No, I said humans would be employing statistical auto-complete. The whole point of this argument is to show that this allegedly non-statistical, non-syntactic "reasoning" that humans are doing that supposedly makes them superior to statistical, syntactic processing that LLMs are doing, is mostly a fiction.
> leaning on a language model that really isn't even trying to understand the underlying logic.
You don't know that the LLM is not understanding. In fact, for certain rigorous formal definitions of "understanding", it absolutely does understand something. You can only reliably claim LLMs don't understand everything as well as some humans.
In no way does "Turing Completeness" imply the ability to reason - I mean it's like arguing that a nightlight "reasons" about if it is dark out or not.
However, if reason is computable, then a syntactic transformation can compute it. The point is that stating that something is a "mere" syntactic transformation does not imply computational weakness.
> A system that is Turing Complete absolutely can be programmed to reason, aka it has the ability to reason.
you can write C program which can reason, but C compiler can't reason. So, program part is missing between "Turing Completeness" and reasoning, and it is very non-trivial part.
Given "reasoning" is still undefined, I would not go so far as to claim that a C compiler is not reasoning. What if a C compiler's semantic analysis pass is a limited form of reasoning?
Furthermore, the C compiler can do a lot more than you think. The P99/metalang99 macro toolkits give the preprocessor enough state space to encode and run an LLM, in principle.
I can define "reasoning". Given number of observations and inference rules, infer new calculated observations.
> What if a C compiler's semantic analysis pass is a limited form of reasoning?
I guess you can say that C compiler can reason in specific narrow domain, because it is also a program and someone programmed it to reason in that domain.
I think C compiler was wrong analogy, because it is also a program. More correct could refer on some machine which executes ASM/C/bytecode etc. That machine(e.g. CPU or VM) is turing complete, but one need to write program to do reasoning. C compiler doing some semantic reasoning over say datatypes is example of such program.
The network has specific circuits that correspond to concepts and you can see that the network uses and combines those concepts to work through problems. That is reasoning.
Under this definition an 74LS21 AND gate is reasoning - it has specific circuits that correspond to concepts, and it uses that network to determine an output based on the input. Seems pretty overly broad - we run back into the issue of saying that a nightlight or thermostat is reasoning.

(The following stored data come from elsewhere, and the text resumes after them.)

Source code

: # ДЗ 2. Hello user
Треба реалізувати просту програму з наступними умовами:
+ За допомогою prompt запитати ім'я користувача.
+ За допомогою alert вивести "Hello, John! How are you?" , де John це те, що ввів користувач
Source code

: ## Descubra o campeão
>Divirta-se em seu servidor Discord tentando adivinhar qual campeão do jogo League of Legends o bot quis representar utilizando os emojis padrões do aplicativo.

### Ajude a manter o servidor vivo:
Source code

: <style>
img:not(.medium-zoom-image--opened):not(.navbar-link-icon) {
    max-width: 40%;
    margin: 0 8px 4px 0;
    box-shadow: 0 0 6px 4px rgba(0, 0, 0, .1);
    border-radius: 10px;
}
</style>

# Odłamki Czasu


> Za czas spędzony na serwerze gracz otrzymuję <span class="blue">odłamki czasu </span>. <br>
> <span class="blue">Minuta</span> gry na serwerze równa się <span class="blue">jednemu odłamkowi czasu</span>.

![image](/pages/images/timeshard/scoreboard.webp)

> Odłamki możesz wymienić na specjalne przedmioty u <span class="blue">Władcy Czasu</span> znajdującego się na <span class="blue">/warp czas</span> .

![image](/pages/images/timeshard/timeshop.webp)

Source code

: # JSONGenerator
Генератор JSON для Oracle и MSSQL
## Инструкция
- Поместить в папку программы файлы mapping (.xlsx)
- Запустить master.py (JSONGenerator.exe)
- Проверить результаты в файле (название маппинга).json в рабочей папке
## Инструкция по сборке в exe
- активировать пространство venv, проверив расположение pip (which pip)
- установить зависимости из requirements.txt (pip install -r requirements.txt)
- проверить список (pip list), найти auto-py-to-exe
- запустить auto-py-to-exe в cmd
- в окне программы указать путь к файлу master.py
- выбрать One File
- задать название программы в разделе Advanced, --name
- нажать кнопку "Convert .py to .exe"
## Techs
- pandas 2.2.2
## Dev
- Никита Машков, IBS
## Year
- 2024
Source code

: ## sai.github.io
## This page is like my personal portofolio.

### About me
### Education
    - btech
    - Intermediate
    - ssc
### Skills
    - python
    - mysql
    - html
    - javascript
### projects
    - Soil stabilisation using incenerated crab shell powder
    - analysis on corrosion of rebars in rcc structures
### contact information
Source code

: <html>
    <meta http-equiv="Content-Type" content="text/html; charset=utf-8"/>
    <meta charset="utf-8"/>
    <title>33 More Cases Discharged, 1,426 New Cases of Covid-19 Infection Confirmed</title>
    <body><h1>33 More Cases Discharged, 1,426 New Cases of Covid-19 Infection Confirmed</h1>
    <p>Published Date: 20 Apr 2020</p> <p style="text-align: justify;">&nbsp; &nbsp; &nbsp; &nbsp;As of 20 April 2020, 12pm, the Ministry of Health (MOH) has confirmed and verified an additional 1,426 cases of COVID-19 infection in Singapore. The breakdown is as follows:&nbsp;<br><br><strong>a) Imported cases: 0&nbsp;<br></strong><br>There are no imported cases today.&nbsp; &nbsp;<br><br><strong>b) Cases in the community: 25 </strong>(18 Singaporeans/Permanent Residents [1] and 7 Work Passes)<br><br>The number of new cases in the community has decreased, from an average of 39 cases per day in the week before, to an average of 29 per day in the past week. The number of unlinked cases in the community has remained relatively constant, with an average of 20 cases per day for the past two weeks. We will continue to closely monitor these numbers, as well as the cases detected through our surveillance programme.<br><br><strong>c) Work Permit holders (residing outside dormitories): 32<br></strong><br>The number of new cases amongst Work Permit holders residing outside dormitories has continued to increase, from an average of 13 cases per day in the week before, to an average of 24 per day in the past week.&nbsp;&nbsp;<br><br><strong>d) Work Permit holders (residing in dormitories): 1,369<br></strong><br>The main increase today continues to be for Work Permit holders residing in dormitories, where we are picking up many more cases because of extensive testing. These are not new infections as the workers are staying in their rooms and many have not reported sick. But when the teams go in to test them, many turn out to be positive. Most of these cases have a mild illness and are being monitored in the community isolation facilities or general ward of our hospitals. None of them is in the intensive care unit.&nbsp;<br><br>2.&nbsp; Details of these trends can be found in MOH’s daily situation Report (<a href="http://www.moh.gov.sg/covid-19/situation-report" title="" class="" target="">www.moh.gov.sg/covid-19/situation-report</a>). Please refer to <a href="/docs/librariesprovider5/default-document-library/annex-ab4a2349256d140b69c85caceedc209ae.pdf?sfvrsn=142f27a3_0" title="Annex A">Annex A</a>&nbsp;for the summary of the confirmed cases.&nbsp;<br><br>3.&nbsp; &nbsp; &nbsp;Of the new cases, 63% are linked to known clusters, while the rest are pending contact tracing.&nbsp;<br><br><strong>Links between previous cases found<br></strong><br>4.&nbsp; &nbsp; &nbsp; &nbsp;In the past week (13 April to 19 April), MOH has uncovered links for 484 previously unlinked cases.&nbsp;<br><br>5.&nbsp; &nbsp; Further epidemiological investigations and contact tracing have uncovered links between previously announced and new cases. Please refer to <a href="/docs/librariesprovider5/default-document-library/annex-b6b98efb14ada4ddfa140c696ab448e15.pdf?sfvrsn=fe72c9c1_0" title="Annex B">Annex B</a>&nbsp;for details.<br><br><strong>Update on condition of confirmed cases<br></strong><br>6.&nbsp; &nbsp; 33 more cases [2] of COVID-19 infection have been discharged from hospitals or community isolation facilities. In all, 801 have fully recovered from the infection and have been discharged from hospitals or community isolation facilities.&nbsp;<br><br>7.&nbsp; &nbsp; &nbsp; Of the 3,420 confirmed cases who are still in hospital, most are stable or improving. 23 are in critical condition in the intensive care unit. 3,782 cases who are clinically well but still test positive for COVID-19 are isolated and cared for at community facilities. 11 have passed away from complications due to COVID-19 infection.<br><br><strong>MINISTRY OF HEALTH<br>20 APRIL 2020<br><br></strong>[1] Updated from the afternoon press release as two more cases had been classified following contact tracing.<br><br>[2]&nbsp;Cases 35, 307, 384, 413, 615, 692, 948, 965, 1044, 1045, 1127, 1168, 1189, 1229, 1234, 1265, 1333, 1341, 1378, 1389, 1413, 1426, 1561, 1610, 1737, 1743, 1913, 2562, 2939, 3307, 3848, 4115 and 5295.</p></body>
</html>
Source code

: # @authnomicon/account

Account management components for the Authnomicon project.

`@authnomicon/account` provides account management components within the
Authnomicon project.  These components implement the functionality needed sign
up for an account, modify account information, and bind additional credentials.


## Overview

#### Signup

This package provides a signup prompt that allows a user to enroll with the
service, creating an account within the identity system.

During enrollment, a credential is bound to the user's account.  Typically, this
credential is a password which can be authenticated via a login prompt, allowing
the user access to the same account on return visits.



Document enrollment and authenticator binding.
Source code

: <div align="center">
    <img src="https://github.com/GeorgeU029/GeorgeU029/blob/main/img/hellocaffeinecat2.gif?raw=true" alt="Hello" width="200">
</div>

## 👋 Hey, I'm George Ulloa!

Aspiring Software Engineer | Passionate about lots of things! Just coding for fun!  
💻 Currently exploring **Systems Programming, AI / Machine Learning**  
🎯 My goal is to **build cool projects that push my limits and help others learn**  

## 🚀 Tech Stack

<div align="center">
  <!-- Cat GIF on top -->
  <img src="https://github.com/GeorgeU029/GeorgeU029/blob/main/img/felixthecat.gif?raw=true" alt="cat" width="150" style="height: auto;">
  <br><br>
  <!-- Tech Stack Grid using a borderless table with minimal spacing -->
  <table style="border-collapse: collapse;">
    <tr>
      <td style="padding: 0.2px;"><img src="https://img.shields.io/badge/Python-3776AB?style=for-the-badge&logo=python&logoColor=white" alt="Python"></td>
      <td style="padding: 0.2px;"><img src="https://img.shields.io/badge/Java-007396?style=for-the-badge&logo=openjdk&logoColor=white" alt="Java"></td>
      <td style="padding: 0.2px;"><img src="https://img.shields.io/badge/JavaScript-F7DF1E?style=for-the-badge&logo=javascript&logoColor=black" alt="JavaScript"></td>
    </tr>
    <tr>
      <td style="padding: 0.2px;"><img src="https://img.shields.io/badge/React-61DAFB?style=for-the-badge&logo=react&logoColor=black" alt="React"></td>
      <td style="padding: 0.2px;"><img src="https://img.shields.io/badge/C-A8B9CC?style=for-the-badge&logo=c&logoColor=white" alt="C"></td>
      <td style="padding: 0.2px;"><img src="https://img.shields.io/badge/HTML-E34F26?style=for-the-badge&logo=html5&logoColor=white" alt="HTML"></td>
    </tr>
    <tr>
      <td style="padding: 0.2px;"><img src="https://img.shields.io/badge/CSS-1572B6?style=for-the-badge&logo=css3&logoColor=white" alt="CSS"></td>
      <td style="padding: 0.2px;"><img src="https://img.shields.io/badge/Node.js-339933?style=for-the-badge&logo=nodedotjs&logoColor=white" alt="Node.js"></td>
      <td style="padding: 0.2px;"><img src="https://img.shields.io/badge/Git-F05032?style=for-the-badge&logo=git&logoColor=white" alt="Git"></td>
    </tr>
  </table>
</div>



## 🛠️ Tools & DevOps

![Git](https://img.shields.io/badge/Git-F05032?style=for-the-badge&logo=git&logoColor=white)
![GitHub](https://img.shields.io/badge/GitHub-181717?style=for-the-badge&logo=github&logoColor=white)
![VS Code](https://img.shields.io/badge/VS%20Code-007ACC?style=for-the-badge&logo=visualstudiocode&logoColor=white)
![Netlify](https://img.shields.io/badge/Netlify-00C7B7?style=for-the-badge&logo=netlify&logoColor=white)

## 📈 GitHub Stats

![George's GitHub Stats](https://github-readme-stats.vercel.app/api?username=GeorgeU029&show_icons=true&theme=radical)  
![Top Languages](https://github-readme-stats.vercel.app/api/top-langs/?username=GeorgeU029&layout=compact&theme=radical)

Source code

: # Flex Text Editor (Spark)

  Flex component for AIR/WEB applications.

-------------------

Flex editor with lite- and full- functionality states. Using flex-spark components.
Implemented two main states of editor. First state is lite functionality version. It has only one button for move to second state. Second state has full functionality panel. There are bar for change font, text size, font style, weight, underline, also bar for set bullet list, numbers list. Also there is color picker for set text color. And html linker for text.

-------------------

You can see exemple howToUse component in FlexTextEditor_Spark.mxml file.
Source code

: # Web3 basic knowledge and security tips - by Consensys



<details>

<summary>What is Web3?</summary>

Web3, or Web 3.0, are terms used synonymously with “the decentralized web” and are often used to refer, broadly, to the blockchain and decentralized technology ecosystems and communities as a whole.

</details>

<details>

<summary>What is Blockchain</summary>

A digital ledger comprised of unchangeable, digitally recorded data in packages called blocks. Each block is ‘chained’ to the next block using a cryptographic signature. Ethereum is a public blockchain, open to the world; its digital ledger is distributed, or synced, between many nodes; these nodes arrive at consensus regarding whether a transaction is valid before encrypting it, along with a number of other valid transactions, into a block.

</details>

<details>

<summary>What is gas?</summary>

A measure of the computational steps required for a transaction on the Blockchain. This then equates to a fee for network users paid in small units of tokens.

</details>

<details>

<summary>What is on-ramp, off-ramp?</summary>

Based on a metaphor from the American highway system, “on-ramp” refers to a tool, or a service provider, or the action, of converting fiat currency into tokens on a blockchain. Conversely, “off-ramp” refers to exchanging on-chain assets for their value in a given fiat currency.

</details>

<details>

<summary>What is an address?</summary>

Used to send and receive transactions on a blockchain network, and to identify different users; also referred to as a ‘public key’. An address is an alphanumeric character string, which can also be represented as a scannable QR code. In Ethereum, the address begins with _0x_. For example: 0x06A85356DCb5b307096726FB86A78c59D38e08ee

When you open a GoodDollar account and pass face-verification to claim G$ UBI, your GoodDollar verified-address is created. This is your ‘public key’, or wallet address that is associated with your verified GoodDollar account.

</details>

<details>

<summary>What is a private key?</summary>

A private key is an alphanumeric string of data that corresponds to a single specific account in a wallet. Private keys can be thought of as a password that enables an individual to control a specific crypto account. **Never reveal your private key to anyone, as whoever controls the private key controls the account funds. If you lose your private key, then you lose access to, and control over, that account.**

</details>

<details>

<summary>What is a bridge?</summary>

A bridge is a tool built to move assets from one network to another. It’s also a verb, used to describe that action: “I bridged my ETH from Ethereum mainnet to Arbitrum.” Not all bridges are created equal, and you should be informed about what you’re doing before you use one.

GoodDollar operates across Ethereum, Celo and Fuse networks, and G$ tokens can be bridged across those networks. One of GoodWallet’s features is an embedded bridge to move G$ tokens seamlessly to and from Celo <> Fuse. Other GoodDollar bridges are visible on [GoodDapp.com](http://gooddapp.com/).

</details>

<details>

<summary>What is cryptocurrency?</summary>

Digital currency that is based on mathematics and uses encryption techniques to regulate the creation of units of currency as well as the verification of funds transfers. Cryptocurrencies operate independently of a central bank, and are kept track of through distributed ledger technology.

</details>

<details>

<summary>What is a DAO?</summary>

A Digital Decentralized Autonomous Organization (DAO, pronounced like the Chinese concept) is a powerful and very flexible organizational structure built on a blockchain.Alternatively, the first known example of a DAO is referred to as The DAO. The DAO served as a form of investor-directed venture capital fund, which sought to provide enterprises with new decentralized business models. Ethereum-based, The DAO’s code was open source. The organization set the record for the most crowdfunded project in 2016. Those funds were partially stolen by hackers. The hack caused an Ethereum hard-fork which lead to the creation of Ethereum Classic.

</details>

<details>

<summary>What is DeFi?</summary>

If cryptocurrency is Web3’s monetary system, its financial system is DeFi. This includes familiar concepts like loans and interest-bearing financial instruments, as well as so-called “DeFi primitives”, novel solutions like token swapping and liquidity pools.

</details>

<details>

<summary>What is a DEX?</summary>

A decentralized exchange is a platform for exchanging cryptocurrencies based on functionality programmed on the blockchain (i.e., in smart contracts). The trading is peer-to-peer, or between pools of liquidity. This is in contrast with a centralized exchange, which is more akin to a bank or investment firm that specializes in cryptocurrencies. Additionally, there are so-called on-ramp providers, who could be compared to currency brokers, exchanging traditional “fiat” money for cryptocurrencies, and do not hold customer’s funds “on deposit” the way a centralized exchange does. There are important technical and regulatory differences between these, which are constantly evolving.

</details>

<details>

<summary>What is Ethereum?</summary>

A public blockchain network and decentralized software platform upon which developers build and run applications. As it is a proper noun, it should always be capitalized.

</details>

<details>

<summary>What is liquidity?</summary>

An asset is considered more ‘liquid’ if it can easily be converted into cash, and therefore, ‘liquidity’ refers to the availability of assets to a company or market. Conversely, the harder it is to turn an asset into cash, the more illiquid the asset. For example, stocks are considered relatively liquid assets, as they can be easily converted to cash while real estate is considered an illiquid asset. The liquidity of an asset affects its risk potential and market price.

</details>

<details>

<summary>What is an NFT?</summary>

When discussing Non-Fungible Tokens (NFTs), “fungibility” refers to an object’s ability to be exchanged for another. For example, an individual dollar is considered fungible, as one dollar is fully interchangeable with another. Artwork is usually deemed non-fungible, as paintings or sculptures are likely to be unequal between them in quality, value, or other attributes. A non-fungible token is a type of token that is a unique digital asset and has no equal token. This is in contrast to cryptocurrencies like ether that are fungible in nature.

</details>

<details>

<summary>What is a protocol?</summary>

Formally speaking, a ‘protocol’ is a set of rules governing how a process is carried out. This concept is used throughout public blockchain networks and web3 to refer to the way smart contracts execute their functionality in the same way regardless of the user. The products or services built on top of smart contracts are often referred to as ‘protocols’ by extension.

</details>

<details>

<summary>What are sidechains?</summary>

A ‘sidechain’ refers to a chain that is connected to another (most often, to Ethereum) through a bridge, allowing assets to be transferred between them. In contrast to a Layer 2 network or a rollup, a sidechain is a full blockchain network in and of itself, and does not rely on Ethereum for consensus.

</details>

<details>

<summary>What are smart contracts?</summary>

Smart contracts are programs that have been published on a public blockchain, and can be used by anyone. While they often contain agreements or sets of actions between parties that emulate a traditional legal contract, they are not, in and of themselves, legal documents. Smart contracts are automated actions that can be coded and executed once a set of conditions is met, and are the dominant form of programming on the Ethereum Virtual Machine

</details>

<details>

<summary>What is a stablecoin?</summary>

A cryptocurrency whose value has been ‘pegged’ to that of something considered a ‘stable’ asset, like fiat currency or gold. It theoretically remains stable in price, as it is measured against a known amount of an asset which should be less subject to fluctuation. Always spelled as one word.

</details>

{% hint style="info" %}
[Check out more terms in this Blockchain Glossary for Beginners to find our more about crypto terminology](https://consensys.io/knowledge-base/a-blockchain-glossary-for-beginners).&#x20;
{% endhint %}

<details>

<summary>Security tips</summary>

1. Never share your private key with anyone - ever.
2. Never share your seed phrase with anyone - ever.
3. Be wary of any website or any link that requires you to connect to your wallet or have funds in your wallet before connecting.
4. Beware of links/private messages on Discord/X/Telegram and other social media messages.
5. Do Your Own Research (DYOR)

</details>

For true reasoning you really need to introduce the ability for the circuit to intentionally decide to do something different that is not just a random selection or hallucination - otherwise we are just saying that state machines "reason" for the sake of using an anthropomorphic word.
This restriction makes it impossible to determine if something is reasoning. An LLM may well intentionally make decisions; I have as much evidence for that as I have for anybody else doing so, ie. zilch. I'm not even sure that I make intentional decisions, I can only say that it feels like I do. But free will isn't really compliant with my model of physical reality.
Of course logic gates apply logical reasoning to solve problems, they are not much use for anything else (except as a space heater if there are a lot of them).
"Reasoning" implies the extrapolation of information - not the mechanical generation of a fixed output based on known inputs. No one would claim that a set of gears is "reasoning" but the logic gate is as fixed in it's output as a transmission.
LLM's are like Mad Libs with a "contextual predictor" - they produce syntactically correct output, and the "contextual predictor" limits the amount of nonsense because statistical correlations can generate meaningful output most of the time. But there is no "reasoning" occurring here - just syntactic templating and statistical auto-complete.